Putin mantém confiança em Shoigu

Getty Images

Ainda assim, o relatório do Instituto para a Guerra antevê que Yevgeny Prigozhin não aceitará de bom grado esta mudança — e isso pode já ser visto na tomada de posição desta sexta-feira e nas críticas ao Ministério da Defesa. Assim, defende-se no relatório, o líder do grupo Wagner tentará dominar “o espaço informativo russo” e elevar o tom das críticas ao conflito. “Prigozhin promoveu inúmeras vezes o Grupo Wagner às custas da reputação do Ministério da Defesa russo e pode aumentar as suas declarações nas agências estatais para afirmar a superioridade de suas forças”, lê-se no documento.

Valery Gerasimov não terá, por conseguinte, uma tarefa fácil, já que deverá contar com a resistência do grupo de mercenário. E, de alguma maneira, Yevgeny Prigozhin já mostrou as “garras” ao novo comandante-geral das tropas russas na Ucrânia ao defender que a conquista de Soldar se deveu apenas ao grupo de Wagner, o que desvaloriza a atuação das tropas russas.

Quais são os objetivos de Yevgeny Prigozhin?

Existem várias conjeturas sobre o futuro de do líder do grupo Wagner.
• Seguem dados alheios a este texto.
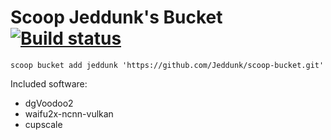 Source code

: # Scoop Jeddunk's Bucket [![Build status](https://ci.appveyor.com/api/projects/status/vtuenmhvagb4p19v/branch/master?svg=true)](https://ci.appveyor.com/project/Jeddunk/scoop-bucket/branch/master)

`scoop bucket add jeddunk 'https://github.com/Jeddunk/scoop-bucket.git'`

Included software:

* dgVoodoo2
* waifu2x-ncnn-vulkan
* cupscale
Deseja assumir o controlo da guerra? Quer o lugar do rival no Ministério da Defesa? Ambiciona chegar à presidência? Não existe nenhuma resposta clara – e o líder do grupo Wagner já declarou que a sua tarefa consiste somente em “cumprir o seu dever” com a pátria. “Não pretendo fundar partido político nenhum, muito menos entrar na política”, garantiu.

Em declarações ao Observador na semana passada, Dmitry Gorenburg, especialista na área da política russa no David Center pertencente à Universidade de Harvard, sublinhava, contudo, que existem esforços de Yevgeny Prigozhin para “aumentar a sua influência e o seu estatuto dentro do círculo restrito de Putin”. “Se isso eventualmente leva à possibilidade de sucessão na presidência russa ainda é incerto.”

“Quer poder e influência.” Com a hipótese de Putin ficar fora de cena, poderá o líder do grupo Wagner tornar-se o seu sucessor?

Na ótica de Luís Tomé, existe um “contrato” entre Vladimir Putin e Yevgeny Prigozhin que determina o papel do grupo Wagner na Ucrânia, ainda que os seus “detalhes não sejam conhecidos”. No entanto, o especialista “tem muitas dúvidas” de que o líder do grupo Wagner tenha “ambições políticas”.

Mas o docente universitário ainda tem mais dúvidas de que Vladimir Putin queira colocar Yevgeny Prigozhin como seu “ministro da Defesa, comandante-militar ou primeiro-ministro, muito menos para o suceder”. Luís Tomé considera que tal posição “irá criar mais problemas à gestão” do Presidente russo junto a “vários oligarcas, forças políticas e partido [Rússia Unida]”.

Russia's President Putin In Bishkek For The Eurasian Economic Union Summit

Vladimir Putin não deverá querer líder do grupo Wagner no governo

Getty Images

O especialista duvida também que outros aliados do Presidente russo, como o vice-presidente do Conselho de Segurança russo, Dmitry Medvedev, ou o antigo diretor do serviços de informações da Rússia, Nikolai Patrushev, aceitassem sem contestação uma possível entrada no governo de Yevgeny Prigozhin. 

“Isto a não ser que Putin comece a perder tanta confiança em alguns dos elementos mais próximos”, ressalva Luís Tomé, que, ainda assim, insiste que a chegada do líder do grupo Wagner ao Kremlin “criaria” muitos “problemas” ao Presidente russo. O tempo dirá como é que o chefe de Estado da Rússia e Comandante Supremo das Forças Armadas controlará a atuação de Yevgeny Prigozhin.